His list of recommendations does not end there. "Essay on lucidity questions the quality of our democracies and their authoritarian drifts. In Cain, the incompatibility of religion with free will is crudely raised and he lambastes the Bible based on a rationalist textual counter-reading, in which the author confronts the consolidated narrative about God". Likewise, he is convinced that "the transiberismo that Saramago defended in La balsa de piedra is today more current than ever, at a time when the geostrategic map of the world is being reordered". "The obsessed search for the other in All Names underscores one of the shortcomings of our time of solitude, despite the appearance of hypercommunication, not infrequently masking and hollow," he adds.
Pilar del Río also reflects on which titles are most useful to try to understand what is happening in today's society through the reflections of the Portuguese author. "Are we citizens or consumers? Are we valued because of our civic status or if we can't buy are we excluded from society? That issue is dealt with in La cavern", she maintains.
He also wonders if we citizens are hegemonic or if they prepare the ground for us to choose what has already been decided by others, and the answer is found in Essay on Lucidity. "If weapons are manufactured, conflicts will have to be manufactured, nobody manufactures to throw away, neither companies nor states. And the manufactured material will have to be experimented with by organizing conflicts, regional or general wars. That is what Halberds, halberds is about," he determines.
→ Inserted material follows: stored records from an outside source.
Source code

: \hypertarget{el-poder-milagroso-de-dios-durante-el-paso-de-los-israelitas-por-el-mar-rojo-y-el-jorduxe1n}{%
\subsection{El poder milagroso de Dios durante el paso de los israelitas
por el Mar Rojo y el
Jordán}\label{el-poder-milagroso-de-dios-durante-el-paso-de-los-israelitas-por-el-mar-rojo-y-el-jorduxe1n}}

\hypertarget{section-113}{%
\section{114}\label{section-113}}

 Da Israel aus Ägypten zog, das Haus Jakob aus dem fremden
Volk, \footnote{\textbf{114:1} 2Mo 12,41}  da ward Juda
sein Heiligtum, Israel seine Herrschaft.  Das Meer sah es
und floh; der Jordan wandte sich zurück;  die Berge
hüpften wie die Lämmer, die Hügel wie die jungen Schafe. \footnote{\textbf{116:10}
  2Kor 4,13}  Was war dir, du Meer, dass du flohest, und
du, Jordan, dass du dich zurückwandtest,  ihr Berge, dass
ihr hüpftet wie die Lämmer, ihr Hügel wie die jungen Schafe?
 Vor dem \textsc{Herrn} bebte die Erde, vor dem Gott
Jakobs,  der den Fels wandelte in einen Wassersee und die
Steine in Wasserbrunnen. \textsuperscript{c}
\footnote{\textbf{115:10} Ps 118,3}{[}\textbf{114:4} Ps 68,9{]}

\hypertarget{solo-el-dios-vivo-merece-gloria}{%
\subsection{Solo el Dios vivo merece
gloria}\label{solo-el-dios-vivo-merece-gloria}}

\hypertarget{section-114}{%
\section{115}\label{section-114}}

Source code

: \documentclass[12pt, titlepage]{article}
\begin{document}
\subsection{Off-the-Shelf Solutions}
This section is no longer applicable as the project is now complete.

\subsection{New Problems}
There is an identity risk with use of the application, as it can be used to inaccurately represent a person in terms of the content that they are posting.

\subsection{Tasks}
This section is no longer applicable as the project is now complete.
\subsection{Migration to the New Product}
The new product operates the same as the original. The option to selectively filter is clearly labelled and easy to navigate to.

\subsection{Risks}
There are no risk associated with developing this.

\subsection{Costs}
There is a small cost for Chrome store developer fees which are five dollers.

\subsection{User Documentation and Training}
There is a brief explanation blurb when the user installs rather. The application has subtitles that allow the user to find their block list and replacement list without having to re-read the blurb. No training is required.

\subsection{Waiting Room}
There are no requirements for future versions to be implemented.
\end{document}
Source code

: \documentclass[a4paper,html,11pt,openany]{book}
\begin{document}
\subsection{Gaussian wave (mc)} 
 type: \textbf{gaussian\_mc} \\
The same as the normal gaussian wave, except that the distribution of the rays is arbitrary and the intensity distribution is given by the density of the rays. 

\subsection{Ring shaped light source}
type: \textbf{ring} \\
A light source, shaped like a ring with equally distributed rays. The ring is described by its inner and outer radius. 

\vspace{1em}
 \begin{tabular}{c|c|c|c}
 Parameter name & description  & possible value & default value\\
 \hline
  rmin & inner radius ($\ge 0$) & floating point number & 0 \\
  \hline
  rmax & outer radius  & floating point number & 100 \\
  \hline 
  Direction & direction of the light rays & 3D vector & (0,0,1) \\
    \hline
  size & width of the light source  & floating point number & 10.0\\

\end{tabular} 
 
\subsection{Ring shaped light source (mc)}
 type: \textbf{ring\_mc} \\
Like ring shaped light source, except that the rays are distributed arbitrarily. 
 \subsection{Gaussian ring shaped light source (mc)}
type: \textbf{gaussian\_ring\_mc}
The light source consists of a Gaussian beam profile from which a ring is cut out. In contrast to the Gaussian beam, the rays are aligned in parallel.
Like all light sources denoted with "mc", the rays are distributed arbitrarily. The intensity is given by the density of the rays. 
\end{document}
According to him, the greatest legacy left by Saramago's works is the opportunity to reflect without fear. He built his books "from the ethics of responsibility, using reason and conscience without going through the observatory of power, which has marked the opinions that we must have at each moment, those neutralities or indifferences so well seen by those who mark the steps to follow, the 'sweet' social correction".
Sergio Ramírez provides another reflection on the weight of Saramago's contribution to literature and thought: "the story as a great parable, which in its described universe contains an imaginative reflection that functions as a mirror of reality. The reality of any era, or time, and especially the present".